- _Task instructions_
The line containing "7&KMEANS vs. Simplified&0.123132&0.902003&0.014286&0.014286\\" and all lines following it in the listing below are to be reproduced exactly, with no other lines.

- _Records for processing_

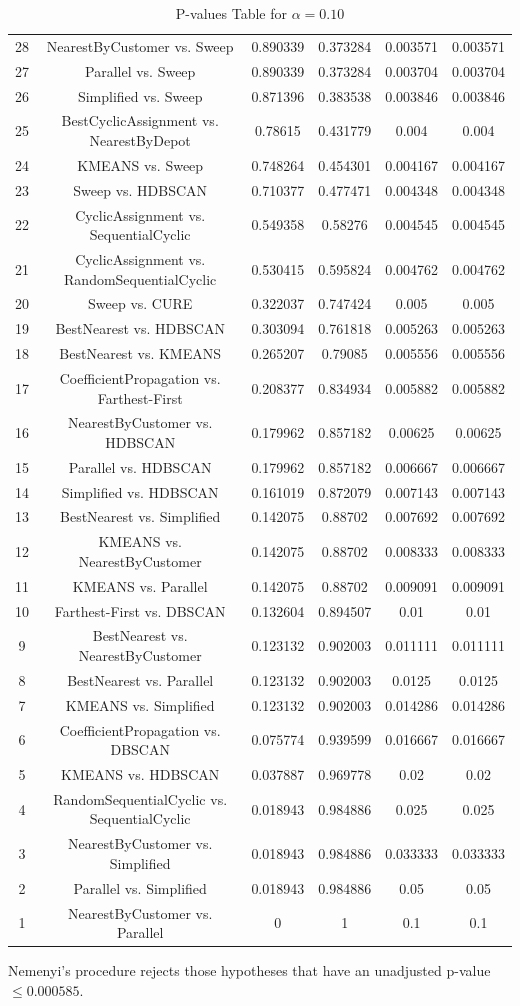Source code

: \documentclass[a4paper,10pt]{article}
\begin{document}
\begin{landscape}
\begin{table}[!htp]
\begin{tabular}{cccccc}
28&NearestByCustomer vs. Sweep&0.890339&0.373284&0.003571&0.003571\\
27&Parallel vs. Sweep&0.890339&0.373284&0.003704&0.003704\\
26&Simplified vs. Sweep&0.871396&0.383538&0.003846&0.003846\\
25&BestCyclicAssignment vs. NearestByDepot&0.78615&0.431779&0.004&0.004\\
24&KMEANS vs. Sweep&0.748264&0.454301&0.004167&0.004167\\
23&Sweep vs. HDBSCAN&0.710377&0.477471&0.004348&0.004348\\
22&CyclicAssignment vs. SequentialCyclic&0.549358&0.58276&0.004545&0.004545\\
21&CyclicAssignment vs. RandomSequentialCyclic&0.530415&0.595824&0.004762&0.004762\\
20&Sweep vs. CURE&0.322037&0.747424&0.005&0.005\\
19&BestNearest vs. HDBSCAN&0.303094&0.761818&0.005263&0.005263\\
18&BestNearest vs. KMEANS&0.265207&0.79085&0.005556&0.005556\\
17&CoefficientPropagation vs. Farthest-First&0.208377&0.834934&0.005882&0.005882\\
16&NearestByCustomer vs. HDBSCAN&0.179962&0.857182&0.00625&0.00625\\
15&Parallel vs. HDBSCAN&0.179962&0.857182&0.006667&0.006667\\
14&Simplified vs. HDBSCAN&0.161019&0.872079&0.007143&0.007143\\
13&BestNearest vs. Simplified&0.142075&0.88702&0.007692&0.007692\\
12&KMEANS vs. NearestByCustomer&0.142075&0.88702&0.008333&0.008333\\
11&KMEANS vs. Parallel&0.142075&0.88702&0.009091&0.009091\\
10&Farthest-First vs. DBSCAN&0.132604&0.894507&0.01&0.01\\
9&BestNearest vs. NearestByCustomer&0.123132&0.902003&0.011111&0.011111\\
8&BestNearest vs. Parallel&0.123132&0.902003&0.0125&0.0125\\
7&KMEANS vs. Simplified&0.123132&0.902003&0.014286&0.014286\\
6&CoefficientPropagation vs. DBSCAN&0.075774&0.939599&0.016667&0.016667\\
5&KMEANS vs. HDBSCAN&0.037887&0.969778&0.02&0.02\\
4&RandomSequentialCyclic vs. SequentialCyclic&0.018943&0.984886&0.025&0.025\\
3&NearestByCustomer vs. Simplified&0.018943&0.984886&0.033333&0.033333\\
2&Parallel vs. Simplified&0.018943&0.984886&0.05&0.05\\
1&NearestByCustomer vs. Parallel&0&1&0.1&0.1\\
\hline
\end{tabular}
\caption{P-values Table for $\alpha=0.10$}
\end{table}Nemenyi's procedure rejects those hypotheses that have an unadjusted p-value $\le0.000585$.


\end{landscape}
\end{document}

- _Answer to the exercise_
7&KMEANS vs. Simplified&0.123132&0.902003&0.014286&0.014286\\
6&CoefficientPropagation vs. DBSCAN&0.075774&0.939599&0.016667&0.016667\\
5&KMEANS vs. HDBSCAN&0.037887&0.969778&0.02&0.02\\
4&RandomSequentialCyclic vs. SequentialCyclic&0.018943&0.984886&0.025&0.025\\
3&NearestByCustomer vs. Simplified&0.018943&0.984886&0.033333&0.033333\\
2&Parallel vs. Simplified&0.018943&0.984886&0.05&0.05\\
1&NearestByCustomer vs. Parallel&0&1&0.1&0.1\\
\hline
\end{tabular}
\caption{P-values Table for $\alpha=0.10$}
\end{table}Nemenyi's procedure rejects those hypotheses that have an unadjusted p-value $\le0.000585$.


\end{landscape}
\end{document}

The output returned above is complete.